Granular cell tumors of the lung: Clinicopathologic study of 20 cases
Granular Cell Tumor
Granular cell tumor (GCT) of the lung is a rare neoplasm comprising 6-10% of all GCT. Since it was first described in the bronchus by Kramer in 1939, less than 80 cases have been reported. We present the clinicopathologic features of 23 GCT from 20 patients. The patients ranged in age from 20 to 57 years (median, 45 years) and included 10 males and 10 females. Of the 19 patients with available histories, nine (47%) were incidental findigns and 10 (53%) had obstructive symptoms [pneumonia, 7 (37%); atelectasis, 3 (16%)]. Three (16%) had hemoptysis, and one (5%) had weight loss. The GCT were solitary in 15 patients (75%) and multiple in five others (25%).
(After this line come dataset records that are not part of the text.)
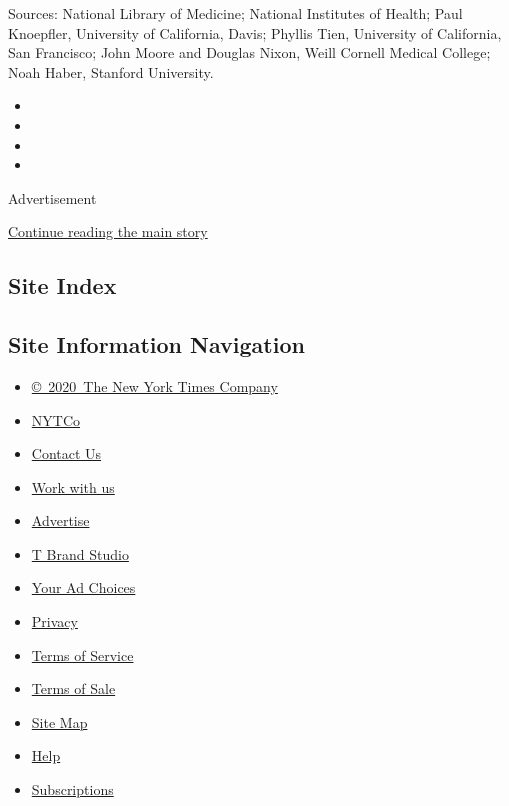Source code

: Sources: National Library of Medicine; National Institutes of Health;
Paul Knoepfler, University of California, Davis; Phyllis Tien,
University of California, San Francisco; John Moore and Douglas Nixon,
Weill Cornell Medical College; Noah Haber, Stanford University.

\begin{itemize}
\item
\item
\item
\item
\end{itemize}

Advertisement

\protect\hyperlink{after-bottom}{Continue reading the main story}

\hypertarget{site-index}{%
\subsection{Site Index}\label{site-index}}

\hypertarget{site-information-navigation}{%
\subsection{Site Information
Navigation}\label{site-information-navigation}}

\begin{itemize}
\tightlist
\item
  \href{https://help.nytimes.com/hc/en-us/articles/115014792127-Copyright-notice}{©~2020~The
  New York Times Company}
\end{itemize}

\begin{itemize}
\tightlist
\item
  \href{https://www.nytco.com/}{NYTCo}
\item
  \href{https://help.nytimes.com/hc/en-us/articles/115015385887-Contact-Us}{Contact
  Us}
\item
  \href{https://www.nytco.com/careers/}{Work with us}
\item
  \href{https://nytmediakit.com/}{Advertise}
\item
  \href{http://www.tbrandstudio.com/}{T Brand Studio}
\item
  \href{https://www.nytimes.com/privacy/cookie-policy\#how-do-i-manage-trackers}{Your
  Ad Choices}
\item
  \href{https://www.nytimes.com/privacy}{Privacy}
\item
  \href{https://help.nytimes.com/hc/en-us/articles/115014893428-Terms-of-service}{Terms
  of Service}
\item
  \href{https://help.nytimes.com/hc/en-us/articles/115014893968-Terms-of-sale}{Terms
  of Sale}
\item
  \href{https://spiderbites.nytimes.com}{Site Map}
\item
  \href{https://help.nytimes.com/hc/en-us}{Help}
\item
  \href{https://www.nytimes.com/subscription?campaignId=37WXW}{Subscriptions}
\end{itemize}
One patient had three endobronchial lesions, and another had one endobronchial and one peripheral pulmonary lesion. Three of the patients had multiple cutaneous GCT (15%). Grossly, they were polypoid or nodular, tan-yellow, and firm. Histologically, the endobronchial GCT consisted of submucosal infiltrates of round to oval cells with abundant granular cytoplasm. The tumor often infiltrated into peribronchial tissue and in one case focally infiltrated an adjacent lymph node. Hyalinized thickening of the subepithelial basement membrane was common; the overlying epithelium often showed squamous metaplasia or ulceration. In those patients with available follow-up, the clinical behavior of lung GCT was benign. Our experience supports a conservative approach to therapy in most cases unless there has been extensive postobstructive lung injury. Potential conservative therapeutic approaches include bronchoscopic extirpation, laser therapy, or sleeve resection. The histogenesis of GCT is not known, although most studies suggest a peripheral nerve sheath origin. Our immunohistochemical results with positive staining for antibodies to S100 (4/4), NSE (3/3), vimentin (4/4), and actin (4/4, focal) are consistent with this concept.